[DIRECTIONS]:
Given the material below, return only the lines starting at the line with "nie wiederkommen konnte." and ending at the line with "Miſchung von Trauer", exactly as they appear.

[RECORDS FOR THIS TASK]:
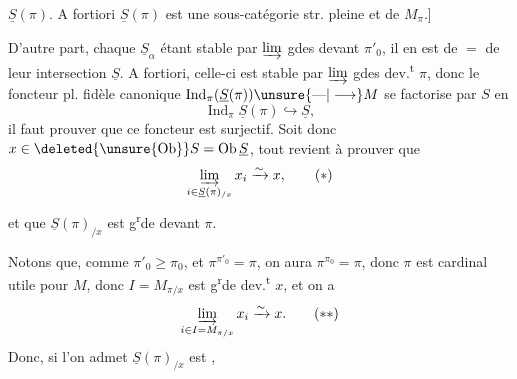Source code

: 
$\underline S(\pi)$. A fortiori $\underline S(\pi)$ est une sous-catégorie
str. pleine et  de $M_\pi$.]

 D'autre part, chaque $\underline S_\alpha$ étant stable  par
$\varinjlim$ gdes devant $\pi'_0$, il en est de $=$ de
leur intersection $\underline S$. A fortiori, celle-ci
est stable par $\varinjlim$ gdes dev.\textsuperscript{t} $\pi$, donc
le foncteur pl. fidèle canonique
$\operatorname{Ind}_\pi(\underline S(\pi))\unsure{\text{---}|\longrightarrow}M$ se factorise par $S$
en
\[
\operatorname{Ind}_\pi\underline S(\pi)\hookrightarrow\underline S,
\]
il faut prouver que ce foncteur est
 surjectif. Soit donc $x\in\deleted{\unsure{\operatorname{Ob}}}S=\operatorname{Ob}\underline S$,
tout revient à prouver que
\[
\varinjlim_{i\in\underline S(\pi)_{/x}}x_i\xrightarrow{\sim}x,\tag*{$(*)$}
\]
et que $\underline S(\pi)_{/x}$ est g\textsuperscript{r}de devant $\pi$.

 Notons que, comme $\pi'_0\geq\pi_0$, et 
$\pi^{\pi'_0}=\pi$, on aura $\pi^{\pi_0}=\pi$, donc $\pi$ est
cardinal utile pour $M$, donc 
$I=M_{\pi/x}$ est g\textsuperscript{r}de dev.\textsuperscript{t} $x$, et on a
\[
\varinjlim_{i\in I=M_{\pi/x}}x_i\xrightarrow{\sim}x.\tag*{$(**)$}
\]
Donc, si l'on admet  $\underline S(\pi)_{/x}$ est ,
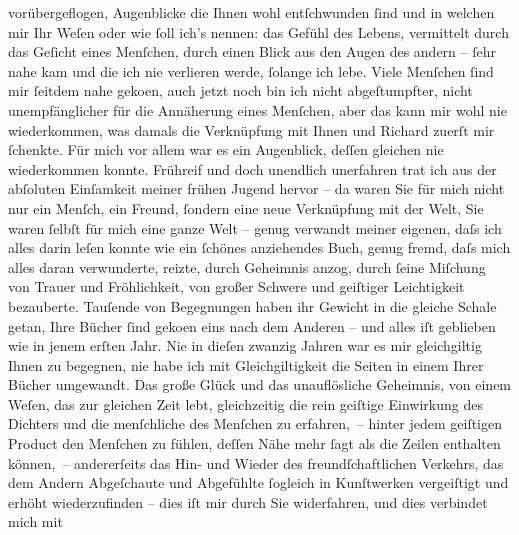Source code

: \begin{ledgroupsized}[t]{13cm}
               vorübergeflogen, Augenblicke die Ihnen wohl entſchwunden ſind und in welchen mir Ihr
               Weſen oder wie ſoll ich’s nennen: das Gefühl des Lebens, vermittelt durch das Geſicht
               eines Menſchen, durch einen Blick aus den Augen des andern – ſehr nahe kam und die
               ich nie verlieren werde, ſolange ich lebe. Viele Menſchen ſind mir ſeitdem nahe
                  geko{\geminationm}en, auch jetzt noch bin ich nicht abgeſtumpfter,
               nicht unempfänglicher für die Annäherung eines Menſchen, aber das kann mir wohl nie
               wiederkommen, was damals die Verknüpfung mit Ihnen und Richard zuerſt mir ſchenkte. Für mich \introOben{}vor
                     allem\introOben{} war es ein Augenblick, deſſen {\pb}gleichen
               nie wiederkommen konnte. Frühreif und doch unendlich unerfahren trat ich aus der
               abſoluten Einſamkeit meiner frühen Jugend hervor – da waren Sie für mich nicht nur
               ein Menſch, ein Freund, ſondern eine neue Verknüpfung mit der Welt, Sie waren ſelbſt
               für mich eine ganze Welt –  genug verwandt meiner
               eigenen, daſs ich alles darin leſen konnte wie ein ſchönes anziehendes Buch, genug
               fremd, daſs mich alles daran verwunderte, reizte, durch Geheimnis anzog, durch ſeine
               Miſchung von Trauer und Fröhlichkeit, von großer Schwere und geiſtiger Leichtigkeit
               bezauberte. Tauſende von Begegnungen haben ihr Gewicht in die gleiche Schale getan,
               Ihre Bücher ſind geko{\geminationm}en eins nach dem Anderen – und
               alles iſt geblieben wie in jenem erſten Jahr. Nie in dieſen zwanzig Jahren war es mir
               gleichgiltig Ihnen zu begegnen, nie habe ich mit Gleichgiltigkeit die Seiten in einem
               Ihrer Bücher umgewandt.\pend
           \pstart
           {\pb}Das große Glück und das unauflösliche Geheimnis, von
               einem Weſen, das zur gleichen Zeit lebt, gleichzeitig die rein geiſtige Einwirkung
               des Dichters und die menſchliche des Menſchen zu erfahren, – hinter jedem geiſtigen
               Product den Menſchen zu fühlen, deſſen Nähe mehr ſagt als die Zeilen enthalten
               können, – andererſeits das Hin- und Wieder des freundſchaftlichen Verkehrs, das dem
               Andern Abgeſchaute und Abgefühlte ſogleich in Kunſtwerken vergeiſtigt und erhöht
               wiederzufinden – dies iſt mir durch Sie widerfahren, und dies verbindet mich mit

\end{ledgroupsized}

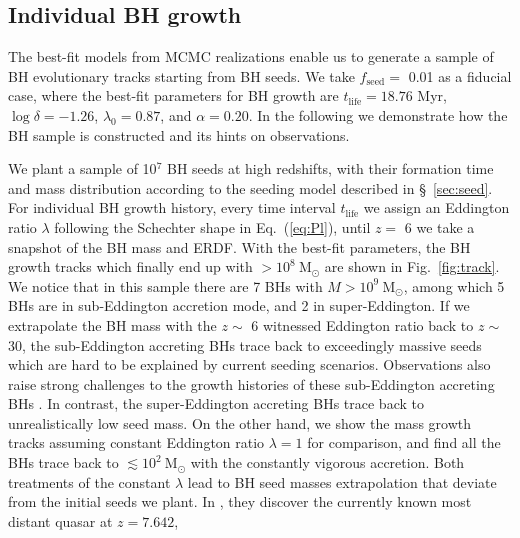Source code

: \documentclass[nolinenumbers,preprint2,tighten]{aastex631}
\newcommand{\Msun}{\mathrm{M_\odot}}
\newcommand{\tlife}{t_\mathrm{life}}
\newcommand{\fseed}{f_\mathrm{seed}}
\newcommand{\blue}[1]{\textcolor{blue}{ #1}}
\begin{document}
\begin{CJK*}{UTF8}{gbsn}
\vspace{2mm}
\subsection{Individual BH growth}\label{sec:evol}
The best-fit models from MCMC realizations enable us to generate a sample of BH evolutionary tracks starting from BH seeds.
We take $\fseed=$ 0.01 as a fiducial case, where the best-fit parameters for BH growth are 
$\tlife=18.76$ Myr, $\log\delta=-1.26$, $\lambda_0=0.87$, and $\alpha=0.20$.
In the following we demonstrate how the BH sample is constructed and its hints on observations.

We plant a sample of 10$^7$ BH seeds at high redshifts, 
with their formation time and mass distribution according to the seeding model described in \S~\ref{sec:seed}. 
For individual BH growth history, every time interval $\tlife$ we assign an Eddington ratio 
$\lambda$ following the Schechter shape in Eq.~(\ref{eq:Pl}), 
until $z=$ 6 we take a snapshot of the BH mass and ERDF.
With the best-fit parameters, the BH growth tracks which finally end up with $>10^8~\Msun$ 
are shown in Fig.~\ref{fig:track}. 
We notice that in this sample there are 7 BHs with $M>10^9~\Msun$, 
among which 5 BHs are in sub-Eddington accretion mode, and 2 in super-Eddington. 
If we extrapolate the BH mass with the $z \sim$ 6 witnessed Eddington ratio back to $z\sim$ 30, 
the sub-Eddington accreting BHs trace back to exceedingly massive seeds which are hard to be explained by current seeding scenarios. 
Observations also raise strong challenges to the growth histories of these sub-Eddington accreting BHs
\citep[e.g.,][]{2019ApJ...880...77O}.
In contrast, the super-Eddington accreting BHs trace back to unrealistically low seed mass. 
On the other hand, we show the mass growth tracks assuming constant Eddington ratio $\lambda=1$ for comparison, 
and find all the BHs trace back to $\lesssim 10^2~\Msun$ with the constantly vigorous accretion. 
Both treatments of the constant $\lambda$ lead to BH seed masses extrapolation that deviate from the initial seeds we plant. 
In \citet{2021ApJ...907L...1W}, they discover the currently known most distant quasar at $z=7.642$, 

\end{CJK*}
\end{document}
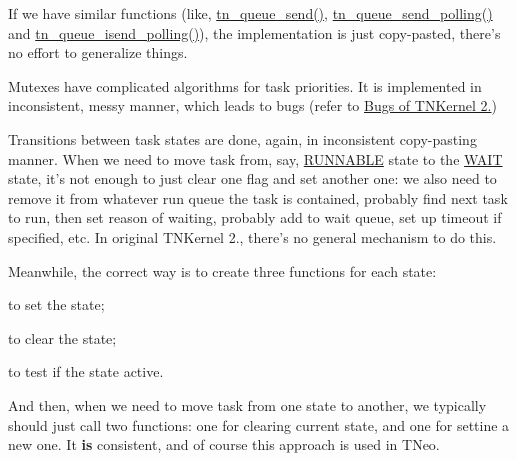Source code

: \begin{DoxyItemize}
\item If we have similar functions (like, {\ttfamily \hyperlink{tn__dqueue_8h_a043dd3133a57489d7d10f53be6939957}{tn\+\_\+queue\+\_\+send()}}, {\ttfamily \hyperlink{tn__dqueue_8h_af60c61c12ed90f4bcc7d13ca4da8562b}{tn\+\_\+queue\+\_\+send\+\_\+polling()}} and {\ttfamily \hyperlink{tn__dqueue_8h_ac059f15f07625ca25e4aac5790cce1ea}{tn\+\_\+queue\+\_\+isend\+\_\+polling()}}), the implementation is just copy-\/pasted, there's no effort to generalize things.
\item Mutexes have complicated algorithms for task priorities. It is implemented in inconsistent, messy manner, which leads to bugs (refer to \hyperlink{why_reimplement_why_reimplement__bugs}{Bugs of T\+N\+Kernel 2.})
\item Transitions between task states are done, again, in inconsistent copy-\/pasting manner. When we need to move task from, say, \hyperlink{tn__tasks_8h_a5e12e8a0ab280b515f44bf3fee1210a6a02783ac7808aeda318a6f506b7a276dc}{{\ttfamily R\+U\+N\+N\+A\+B\+L\+E}} state to the \hyperlink{tn__tasks_8h_a5e12e8a0ab280b515f44bf3fee1210a6aaa3dfaf2bb5992e0cef981618ce30d56}{{\ttfamily W\+A\+I\+T}} state, it's not enough to just clear one flag and set another one\+: we also need to remove it from whatever run queue the task is contained, probably find next task to run, then set reason of waiting, probably add to wait queue, set up timeout if specified, etc. In original T\+N\+Kernel 2., there's no general mechanism to do this.

Meanwhile, the correct way is to create three functions for each state\+:
\begin{DoxyItemize}
\item to set the state;
\item to clear the state;
\item to test if the state active.
\end{DoxyItemize}

And then, when we need to move task from one state to another, we typically should just call two functions\+: one for clearing current state, and one for settine a new one. It {\bfseries is} consistent, and of course this approach is used in T\+Neo.
\end{DoxyItemize}

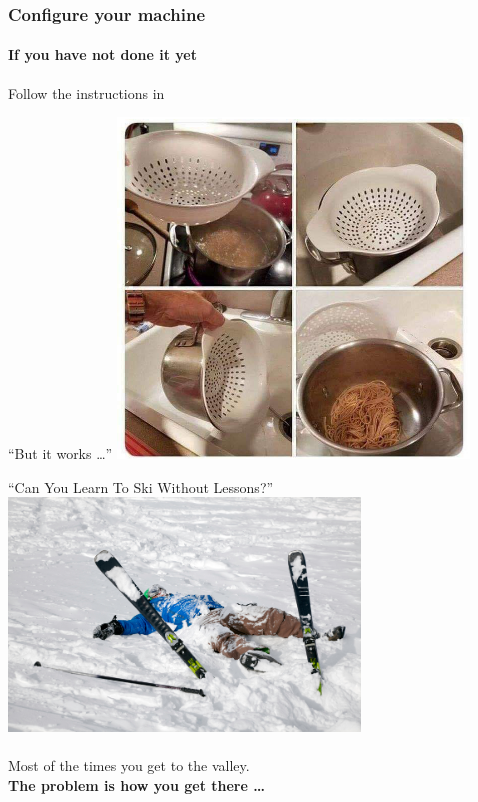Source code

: \documentclass{beamer}%
\begin{document}
\begin{frame}
\frametitle{Configure your machine}
\framesubtitle{If you have not done it yet}
\centering
Follow the instructions in\\
 \myurl{\homepagesetup}
\end{frame}

\begin{frame}{``But it works \ldots''}
\centering 
\includegraphics[width=0.7\textwidth]{figures/itDoesTheJob.jpg}
\end{frame}

\begin{frame}{``Can You Learn To Ski Without Lessons?''}
	\centering 
	\includegraphics[width=0.7\textwidth]{figures/f737c96e-beginner-skier.jpg}
	\\
	{\scriptsize{}}
	\\
	\vspace{0.2cm}
	Most of the times you get to the valley. 
	\\
	\textbf{The problem is how you get there \ldots}
\end{frame}

\end{document}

[THE ANSWER]:
               nie wiederkommen konnte. Frühreif und doch unendlich unerfahren trat ich aus der
               abſoluten Einſamkeit meiner frühen Jugend hervor – da waren Sie für mich nicht nur
               ein Menſch, ein Freund, ſondern eine neue Verknüpfung mit der Welt, Sie waren ſelbſt
               für mich eine ganze Welt –  genug verwandt meiner
               eigenen, daſs ich alles darin leſen konnte wie ein ſchönes anziehendes Buch, genug
               fremd, daſs mich alles daran verwunderte, reizte, durch Geheimnis anzog, durch ſeine
               Miſchung von Trauer und Fröhlichkeit, von großer Schwere und geiſtiger Leichtigkeit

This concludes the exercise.